Before all that was the red cabbage soup diet, and many other attempts and minimal progresses. The weight would come off, and she would feel good about herself, but it did not come back to me.. It never did. 

I always wanted to show her the light I saw her in, rather than the light she saw herself in, or pretended to see herself in?
But she would refuse my insistence. I mean, the things I did would have a positive effect, but always so temporary. She did not act needy or clingy, but her opinion of herself would have its effects on everything between us. Intimacy, the showing of affection, the rightful good feelings one should get when reaching goals, cooperation on mutual financial issues, and future planning...
I begin to wonder if this personna was not really a self-hate without cure, but rather a method to acquire what she wants in a relationship. Used like a box to get inside, when she didnt want to participate in the normal actions of a loving spouse.
It seemed like a facade in that light. It seemed like a self-excusing means with which to manipulate the relationship. Something to make "laziness" seem excusable..

I can only attribute certain actions to what they appear to be, so much of what she was like appeared to be a self esteem issue. Always worried about looks when out and about, but in ponytail and sweatpants at home. Pursuits in the bedroom were often grated against the latest headache, tiredness, or 4 week process of mood swing, into cramping, into actual cycle, into the "phase out" of the whole process, which left about 1 whole week per month that she couldnt use that as an excuse.

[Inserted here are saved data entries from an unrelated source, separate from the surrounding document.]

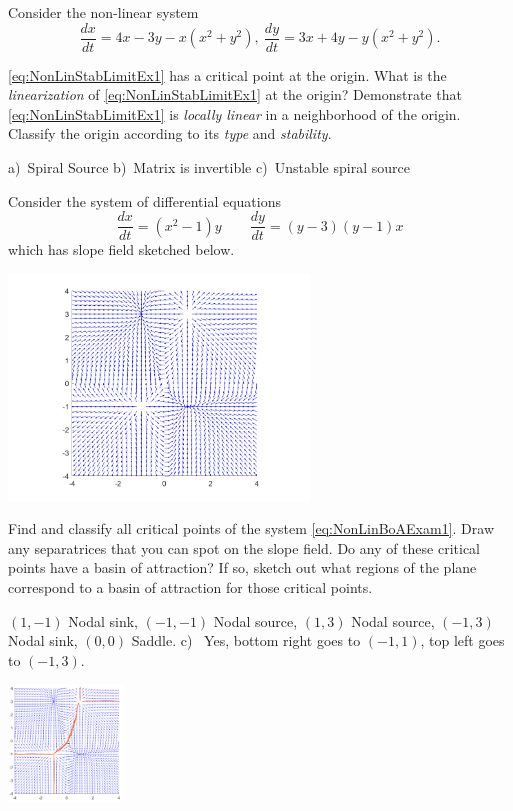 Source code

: \begin{exercise}
Consider the non-linear system
\begin{equation}
\frac{dx}{dt}=4x-3y-x(x^2+y^2), \ \frac{dy}{dt}=3x+4y-y(x^2+y^2). \label{eq:NonLinStabLimitEx1} %
\end{equation}
\begin{tasks}
\task \eqref{eq:NonLinStabLimitEx1} has a critical point at the origin. What is the {\it linearization} of \eqref{eq:NonLinStabLimitEx1} at the origin?
\task Demonstrate that \eqref{eq:NonLinStabLimitEx1} is {\it locally linear} in a neighborhood of the origin. 
\task Classify the origin according to its {\it type} and {\it stability}.
\end{tasks}
\end{exercise}
\comboSol{%
}
{%
a)~Spiral Source \quad b)~Matrix is invertible \quad c)~Unstable spiral source
}

\begin{exercise} 
Consider the system of differential equations
\begin{equation}
\frac{dx}{dt} = (x^2 - 1)y \qquad \frac{dy}{dt} = (y-3)(y-1)x \label{eq:NonLinBoAExam1}
\end{equation}
which has slope field sketched below.
\begin{center}
\includegraphics[width=0.6\textwidth]{Images/NLBoA_Ex1.png}
\end{center}
\begin{tasks}
\task Find and classify all critical points of the system \eqref{eq:NonLinBoAExam1}.
\task Draw any separatrices that you can spot on the slope field.
\task Do any of these critical points have a basin of attraction? If so, sketch out what regions of the plane correspond to a basin of attraction for those critical points. 
\end{tasks}
\end{exercise}
\comboSol{%
}
{%
\begin{multicols}{2}
\noindent $(1, -1)$ Nodal sink, $(-1, -1)$ Nodal source, $(1, 3)$ Nodal source, $(-1, 3)$ Nodal sink, $(0,0)$ Saddle. 
 \quad c)~ Yes, bottom right goes to $(-1, 1)$, top left goes to $(-1, 3)$.
 
 \includegraphics[width=1.2in]{Images/NLBoA_Ex1_Soln.png}
\end{multicols}
}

Somehow in the grand scheme of things, her self-hate was subjected to weight loss programs, gym memberships, several new hairstyles, new kinds of anti-aging makeup, etc. All of which would never have a lasting impact on her attitude towards herself. When looking around for things to change her opinion about herself, and finding that all her efforts as of late have not impacted her sense of self, she began seeing "me" in a different light. Suddenly maybe, perhaps, per chance, that it was this loving, and committed husband of mine that is whats wrong with me. I dont think I am in love with him anymore, and that is bringing me down....

At about that time I noticed the new clothes, jewelery, dressing in a completely different, more feminine manner, when the last ten years of our marriage was sweat pants and "figure hiding" types of clothes.

So she reached a point I guess. And it just so happened that another man was telling her the same things I always did, but with "him" it was new, and "real" and wasnt just being said because we were married.. 
See how her opinion of herself could render the approaches I made towards showing her love and approval as meaningless and routine?

Suddenly it must be, that the affirmations and affectionate words of a friend from twenty five years earlier had impact, had captured her complete undivided attention, had made her feel good about herself again. I guess she felt like she at that point "still had it"...?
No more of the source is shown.